One of the most spectacular effects, at least from the point of view of an Earthbound sky-watcher, is the aurora borealis, or the so-called "northern lights" (the southern hemisphere's equivalent being the aurora australis, or "southern lights"). The charged particles from the solar flare ionize -- i.e., strip the electrons from the atoms of -- the gases in the Earth's atmosphere. When the electrons recombine with the atoms, they give off light, and it is this light that we see as the aurora. It is essentially the same phenomenon that goes on in a fluorescent light tube, which glows when an electrical current is applied to it; in the case of an aurora, it is the charged particles from the solar flare that supply the current.
Since, in the form of the solar wind, there is always a stream of charged particles arriving at the Earth, displays of the aurora are an almost nightly phenomenon at far northerly and southerly latitudes. However, when strong solar flares arrive at Earth the dramatically increased numbers and strength of the charged particles create the potential that aurora displays will be visible from latitudes much farther away from the poles. Since the March 29 flare was headed in Earth's direction there thus seemed to be a significant possibility that an aurora might be visible from fairly far south.

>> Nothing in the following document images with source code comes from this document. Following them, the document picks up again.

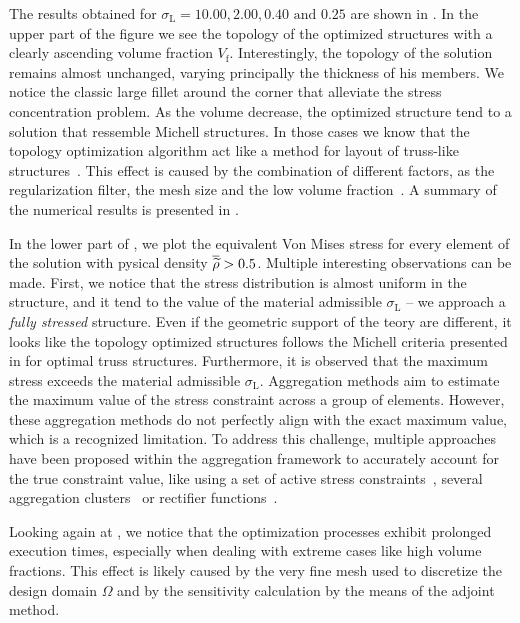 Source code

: The results obtained for $\sigma_\text{L}=10.00,2.00,0.40\text{ and }0.25$ are shown in . In the upper part of the figure we see the topology of the optimized structures with a clearly ascending volume fraction $V_\text{f}$. Interestingly, the topology of the solution remains almost unchanged, varying principally the thickness of his members. We notice the classic large fillet around the corner that alleviate the stress concentration problem. As the volume decrease, the optimized structure tend to a solution that ressemble Michell structures. In those cases we know that the topology optimization algorithm act like a method for layout of truss-like structures~. This effect is caused by the combination of different factors, as the regularization filter, the mesh size and the low volume fraction~. A summary of the numerical results is presented in .

In the lower part of , we plot the equivalent Von Mises stress for every element of the solution with pysical density $\overline{\widetilde{\rho}}>0.5$. Multiple interesting observations can be made. First, we notice that the stress distribution is almost uniform in the structure, and it tend to the value of the material admissible $\sigma_\text{L}$ -- \ie we approach a \textit{fully stressed} structure. Even if the geometric support of the teory are different, it looks like the topology optimized structures follows the Michell criteria presented in  for optimal truss structures. Furthermore, it is observed that the maximum stress exceeds the material admissible $\sigma_\text{L}$. Aggregation methods aim to estimate the maximum value of the stress constraint across a group of elements. However, these aggregation methods do not perfectly align with the exact maximum value, which is a recognized limitation. To address this challenge, multiple approaches have been proposed within the aggregation framework to accurately account for the true constraint value, like using a set of active stress constraints~, several aggregation clusters~ or rectifier functions~.

Looking again at , we notice that the optimization processes exhibit prolonged execution times, especially when dealing with extreme cases like high volume fractions. This effect is likely caused by the very fine mesh used to discretize the design domain $\Omega$ and by the sensitivity calculation by the means of the adjoint method.

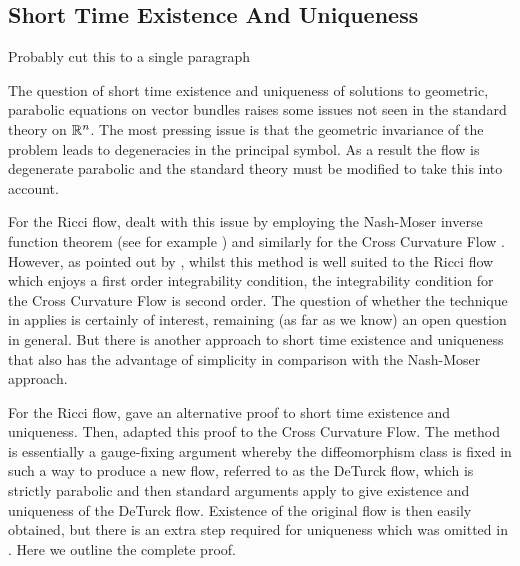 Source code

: \documentclass[a4paper, 12pt]{amsart}
\begin{document}
\subsection{Short Time Existence And Uniqueness}
\label{subsec:xcf_existence_uniqueness}

{\color{red} Probably cut this to a single paragraph}

The question of short time existence and uniqueness of solutions to geometric, parabolic equations on vector bundles raises some issues not seen in the standard theory on \(\mathbb{R}^n\). The most pressing issue is that the geometric invariance of the problem leads to degeneracies in the principal symbol. As a result the flow is degenerate parabolic and the standard theory must be modified to take this into account.

For the Ricci flow, \cite{Hamilton:/1982} dealt with this issue by employing the Nash-Moser inverse function theorem (see for example \cite{MR656198}) and similarly for the Cross Curvature Flow \cite{MR2055396}. However, as pointed out by \cite{MR2207496}, whilst this method is well suited to the Ricci flow which enjoys a first order integrability condition, the integrability condition for the Cross Curvature Flow is second order. The question of whether the technique in \cite{Hamilton:/1982} applies is certainly of interest, remaining (as far as we know) an open question in general. But there is another approach to short time existence and uniqueness that also has the advantage of simplicity in comparison with the Nash-Moser approach.

For the Ricci flow, \cite{MR697987} gave an alternative proof to short time existence and uniqueness. Then, \cite{MR2207496} adapted this proof to the Cross Curvature Flow. The method is essentially a gauge-fixing argument whereby the diffeomorphism class is fixed in such a way to produce a new flow, referred to as the DeTurck flow, which is strictly parabolic and then standard arguments apply to give existence and uniqueness of the DeTurck flow. Existence of the original flow is then easily obtained, but there is an extra step required for uniqueness which was omitted in \cite{MR2207496}. Here we outline the complete proof.
\end{document}
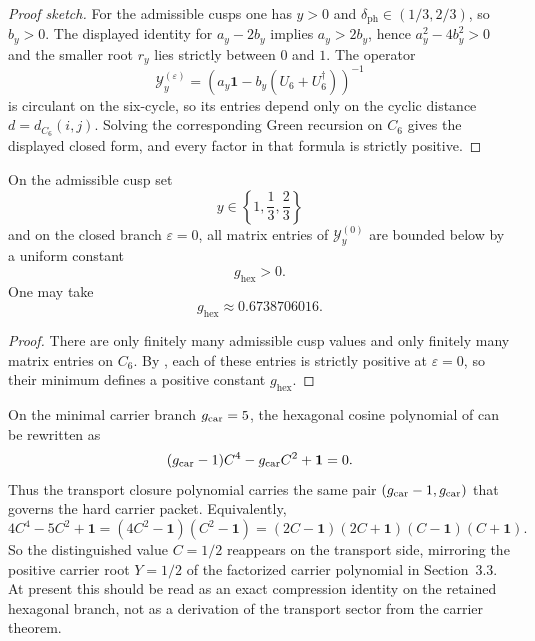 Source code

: \begin{proof}[Proof sketch]
For the admissible cusps one has $y>0$ and $\delta_{\mathrm{ph}}\in(1/3,2/3)$, so $b_y>0$. The
displayed identity for $a_y-2b_y$ implies $a_y>2b_y$, hence $a_y^2-4b_y^2>0$ and the smaller
root $r_y$ lies strictly between $0$ and $1$. The operator
\[
\mathcal Y_y^{(\varepsilon)}=(a_y\mathbf 1-b_y(U_6+U_6^\dagger))^{-1}
\]
is circulant on the six-cycle, so its entries depend only on the cyclic distance
$d=d_{C_6}(i,j)$. Solving the corresponding Green recursion on $C_6$ gives the displayed closed
form, and every factor in that formula is strictly positive.
\end{proof}

\begin{corollary}
\label{cor:uniform-positive-c6-green}
On the admissible cusp set
\[
y\in\left\{1,\frac13,\frac23\right\}
\]
and on the closed branch $\varepsilon=0$, all matrix entries of $\mathcal Y_y^{(0)}$ are bounded
below by a uniform constant
\[
g_{\mathrm{hex}}>0.
\]
One may take
\[
g_{\mathrm{hex}}\approx \num{0.6738706016}.
\]
\end{corollary}

\begin{proof}
There are only finitely many admissible cusp values and only finitely many matrix entries on
$C_6$. By , each of these entries is strictly positive at
$\varepsilon=0$, so their minimum defines a positive constant $g_{\mathrm{hex}}$.
\end{proof}

\begin{remark}\label{rem:transport-rank-echo}
On the minimal carrier branch $\gcar=5$, the hexagonal cosine polynomial of  can be rewritten as
\[
(\gcar-1)C^4-\gcar C^2+\mathbf 1=0.
\]
Thus the transport closure polynomial carries the same pair $(\gcar-1,\gcar)$ that governs the hard carrier packet. Equivalently,
\[
4C^4-5C^2+\mathbf 1=(4C^2-\mathbf 1)(C^2-\mathbf 1)=(2C-\mathbf 1)(2C+\mathbf 1)(C-\mathbf 1)(C+\mathbf 1).
\]
So the distinguished value $C=1/2$ reappears on the transport side, mirroring the positive carrier root $Y=1/2$ of the factorized carrier polynomial in Section~3.3. At present this should be read as an exact compression identity on the retained hexagonal branch, not as a derivation of the transport sector from the carrier theorem.
\end{remark}

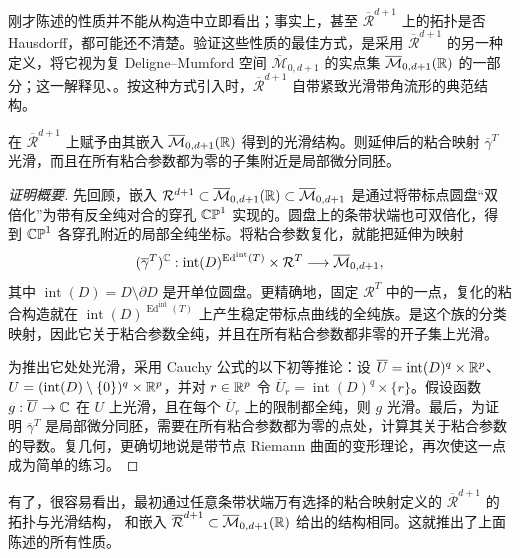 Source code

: 刚才陈述的性质并不能从构造中立即看出；事实上，甚至 $\overline{\mathcal R}^{d+1}$ 上的拓扑是否 Hausdorff，都可能还不清楚。验证这些性质的最佳方式，是采用 $\overline{\mathcal R}^{d+1}$ 的另一种定义，将它视为复 Deligne–Mumford 空间 $\overline{\mathcal M}_{0,d+1}$ 的实点集 $\overline{\mathcal M}_{0,d+1}(\mathbb R)$ 的一部分；这一解释见、。按这种方式引入时，$\overline{\mathcal R}^{d+1}$ 自带紧致光滑带角流形的典范结构。
\begin{lemma}\label{st:9.2}
在 $\overline{\mathcal R}^{d+1}$ 上赋予由其嵌入 $\overline{\mathcal M}_{0,d+1}(\mathbb R)$ 得到的光滑结构。则延伸后的粘合映射 $\overline\gamma^T$ 光滑，而且在所有粘合参数都为零的子集附近是局部微分同胚。
\end{lemma}
\begin{proof}[证明概要]
先回顾，嵌入 $\mathcal R^{d+1}\subset\overline{\mathcal M}_{0,d+1}(\mathbb R)\subset\overline{\mathcal M}_{0,d+1}$ 是通过将带标点圆盘“双倍化”为带有反全纯对合的穿孔 $\mathbb{CP}^1$ 实现的。圆盘上的条带状端也可双倍化，得到 $\mathbb{CP}^1$ 各穿孔附近的局部全纯坐标。将粘合参数复化，就能把延伸为映射
\begin{equation}\label{eq:9.15}
(\overline\gamma^T)^{\mathbb C}:\operatorname{int}(D)^{\operatorname{Ed}^{\mathrm{int}}(T)}\times\mathcal R^T\longrightarrow\overline{\mathcal M}_{0,d+1},
\end{equation}
其中 $\operatorname{int}(D)=D\setminus\partial D$ 是开单位圆盘。更精确地，固定 $\mathcal R^T$ 中的一点，复化的粘合构造就在 $\operatorname{int}(D)^{\operatorname{Ed}^{\mathrm{int}}(T)}$ 上产生稳定带标点曲线的全纯族。是这个族的分类映射，因此它关于粘合参数全纯，并且在所有粘合参数都非零的开子集上光滑。

为推出它处处光滑，采用 Cauchy 公式的以下初等推论：设 $\overline U=\operatorname{int}(D)^q\times\mathbb R^p$、$U=(\operatorname{int}(D)\setminus\{0\})^q\times\mathbb R^p$，并对 $r\in\mathbb R^p$ 令 $\overline U_r=\operatorname{int}(D)^q\times\{r\}$。假设函数 $g:\overline U\to\mathbb C$ 在 $U$ 上光滑，且在每个 $\overline U_r$ 上的限制都全纯，则 $g$ 光滑。最后，为证明 $\overline\gamma^T$ 是局部微分同胚，需要在所有粘合参数都为零的点处，计算其关于粘合参数的导数。复几何，更确切地说是带节点 Riemann 曲面的变形理论，再次使这一点成为简单的练习。
\end{proof}
有了，很容易看出，最初通过任意条带状端万有选择的粘合映射定义的 $\overline{\mathcal R}^{d+1}$ 的拓扑与光滑结构，
和嵌入 $\overline{\mathcal R}^{d+1}\subset\overline{\mathcal M}_{0,d+1}(\mathbb R)$ 给出的结构相同。这就推出了上面陈述的所有性质。

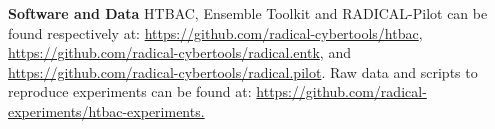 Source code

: \footnotesize \textbf{Software and Data} HTBAC, Ensemble Toolkit and
RADICAL-Pilot can be found respectively at:
\url{https://github.com/radical-cybertools/htbac},
\url{https://github.com/radical-cybertools/radical.entk}, and
\url{https://github.com/radical-cybertools/radical.pilot}. Raw data and
scripts to reproduce experiments can be found at:
\url{https://github.com/radical-experiments/htbac-experiments.}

Aware of the reported flare, this author initially looked for an aurora display during the early evening hours on Friday, March 30, but didn't see anything. However, when he was commencing his planned astronomical observation program around 11:00 P.M. he immediately noticed a vivid red glow shining throughout the entire northern sky. After dutifully awakening his family, for the next hour and a half this author watched the ever-changing sky show; brilliant shafts of light would appear and disappear, and the lurid red glow almost seemed to be pulsing as it would appear brilliantly in one section of the sky, only to fade and then grow bright somewhere else. This is only the fourth aurora display that this author has witnessed during the more than thirty years that he has lived in southern New Mexico, and it was unquestionably the most magnificent.
Although we have a reasonably good understanding of the processes involved in producing an aurora from a solar flare, there are many, many factors involved, not all of which we understand completely or can predict with exact certainty. For example, about one day after the March 29 solar flare another flare erupted from the same sunspot group, and thus there was a possibility of additional aurora displays on the nights after March 30. However, in response to this flare the Earth's magnetic field switched direction -- in effect, reversing the electrical current -- and thus there was no repeat of the March 30 aurora.
Whenever we deal with complex systems with many interacting factors, we always have uncertainty when we try to predict later outcomes. Such systems are usually said to be "chaotic," a term which refers to the fact that even small changes in some of the initial factors can cause significant effects later on.
One example of such a chaotic system with which we're all familiar is the weather. It is true, of course, that with weather satellites and advanced computer modeling weather prediction is far more accurate that it was a half-century ago. Nevertheless, we can all attest to occasions when the weather we experienced was significantly different from that that was predicted. This inability to predict outcomes of chaotic systems like the weather is sometimes described under the somewhat whimsical name of the "butterfly effect," for example: when we predicted the weather for New York, we forgot to take into account the effects created by the flapping of a butterfly's wings in Tokyo. Although such an example appears ridiculously extreme, it illustrates the concept that even tiny differences in the initial conditions of a complex system can cause entirely disproportionate subsequent changes in that system.
One area of significant current interest where it might be worthwhile to consider this "butterfly effect" is in the discussion of the greenhouse effect and global warming. We understand the basic processes going on, and -- thanks in part to our studies of the planet Venus -- some of the potential outcomes. We are also able to measure the effects that we are producing by our continued emission of greenhouse gases into the atmosphere, and a recent detailed study by an international scientific panel strongly indicates that we are setting ourselves up for dramatic atmospheric changes in the not-too-distant future.
Are we able to predict with absolute certainty what will happen? Of course not; there are many variables within the system, not all of which we understand (or may even be aware of), and we cannot predict just what the effects of all these, interacting with each other, will be. All we can do is apply the knowledge we have, and make predictions on that basis. Somewhere in there, however, a butterfly may be lurking, but we don't know where it is, or what it might do.
Despite the uncertainty, it is nevertheless prudent to make plans based upon the knowledge we have and, if necessary, adjust our actions accordingly. After all, those who missed the March 30 aurora display will probably get another chance sometime in the future. But we may not get a second chance with Earth.